====== DATA SHOWN

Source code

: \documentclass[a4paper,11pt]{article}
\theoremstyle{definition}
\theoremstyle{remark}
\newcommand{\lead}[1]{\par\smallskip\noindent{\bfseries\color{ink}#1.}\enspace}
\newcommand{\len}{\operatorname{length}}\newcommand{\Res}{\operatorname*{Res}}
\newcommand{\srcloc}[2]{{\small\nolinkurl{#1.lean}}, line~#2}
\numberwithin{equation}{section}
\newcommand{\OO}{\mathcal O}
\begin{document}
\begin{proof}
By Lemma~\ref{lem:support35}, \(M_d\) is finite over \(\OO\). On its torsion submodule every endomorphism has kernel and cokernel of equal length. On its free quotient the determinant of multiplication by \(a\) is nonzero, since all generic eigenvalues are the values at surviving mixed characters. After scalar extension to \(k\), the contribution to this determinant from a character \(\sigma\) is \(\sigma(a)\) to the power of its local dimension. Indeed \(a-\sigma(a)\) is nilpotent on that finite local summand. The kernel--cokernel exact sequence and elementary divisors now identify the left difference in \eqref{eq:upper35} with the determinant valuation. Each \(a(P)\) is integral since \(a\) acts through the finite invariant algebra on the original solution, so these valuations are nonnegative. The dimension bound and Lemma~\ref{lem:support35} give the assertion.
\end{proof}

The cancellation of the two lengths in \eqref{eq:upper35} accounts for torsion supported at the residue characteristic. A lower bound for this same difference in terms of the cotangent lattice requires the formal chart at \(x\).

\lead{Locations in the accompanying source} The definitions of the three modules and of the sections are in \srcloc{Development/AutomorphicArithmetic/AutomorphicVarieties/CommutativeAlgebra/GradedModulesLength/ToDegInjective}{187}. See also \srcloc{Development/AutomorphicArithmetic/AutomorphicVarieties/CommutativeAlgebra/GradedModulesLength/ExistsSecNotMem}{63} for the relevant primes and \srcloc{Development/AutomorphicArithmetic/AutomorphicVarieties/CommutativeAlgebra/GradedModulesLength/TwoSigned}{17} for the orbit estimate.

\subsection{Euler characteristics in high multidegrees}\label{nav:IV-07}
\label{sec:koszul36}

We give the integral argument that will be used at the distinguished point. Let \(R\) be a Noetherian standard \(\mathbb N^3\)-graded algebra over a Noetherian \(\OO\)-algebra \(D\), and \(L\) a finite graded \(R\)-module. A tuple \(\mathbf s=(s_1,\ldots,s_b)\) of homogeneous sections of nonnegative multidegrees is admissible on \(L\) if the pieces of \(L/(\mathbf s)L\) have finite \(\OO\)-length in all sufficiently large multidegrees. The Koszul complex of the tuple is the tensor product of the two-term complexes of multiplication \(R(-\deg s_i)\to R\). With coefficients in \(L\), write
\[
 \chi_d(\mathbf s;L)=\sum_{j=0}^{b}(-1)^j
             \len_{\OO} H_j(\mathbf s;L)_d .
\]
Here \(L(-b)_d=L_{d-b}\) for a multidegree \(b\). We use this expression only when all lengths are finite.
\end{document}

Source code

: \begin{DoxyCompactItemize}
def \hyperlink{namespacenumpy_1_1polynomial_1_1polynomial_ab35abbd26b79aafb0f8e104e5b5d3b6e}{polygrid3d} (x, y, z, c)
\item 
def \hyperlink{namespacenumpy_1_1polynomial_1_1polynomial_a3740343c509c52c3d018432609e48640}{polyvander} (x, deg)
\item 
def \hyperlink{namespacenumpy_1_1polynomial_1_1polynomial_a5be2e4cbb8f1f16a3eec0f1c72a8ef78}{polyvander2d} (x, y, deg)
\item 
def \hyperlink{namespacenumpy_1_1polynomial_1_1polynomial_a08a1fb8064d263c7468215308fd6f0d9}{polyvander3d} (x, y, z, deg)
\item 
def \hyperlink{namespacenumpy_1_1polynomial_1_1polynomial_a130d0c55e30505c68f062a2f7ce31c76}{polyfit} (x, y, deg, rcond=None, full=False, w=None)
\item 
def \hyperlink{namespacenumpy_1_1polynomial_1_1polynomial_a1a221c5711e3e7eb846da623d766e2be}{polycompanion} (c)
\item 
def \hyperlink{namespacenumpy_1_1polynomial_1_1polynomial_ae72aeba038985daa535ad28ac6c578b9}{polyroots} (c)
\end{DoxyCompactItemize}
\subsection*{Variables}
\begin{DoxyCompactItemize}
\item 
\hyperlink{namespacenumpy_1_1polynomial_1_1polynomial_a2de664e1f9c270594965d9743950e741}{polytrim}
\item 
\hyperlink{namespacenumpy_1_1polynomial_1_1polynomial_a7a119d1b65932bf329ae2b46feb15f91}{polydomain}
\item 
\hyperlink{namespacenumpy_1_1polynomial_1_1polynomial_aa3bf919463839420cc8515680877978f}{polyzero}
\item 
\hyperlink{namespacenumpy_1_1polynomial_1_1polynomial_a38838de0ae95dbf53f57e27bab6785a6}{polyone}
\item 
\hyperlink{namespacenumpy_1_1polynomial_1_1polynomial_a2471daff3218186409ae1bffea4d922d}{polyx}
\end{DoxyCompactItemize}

============

Answer with a number only. How many lines in the records include the word "DoxyCompactItemize"?

4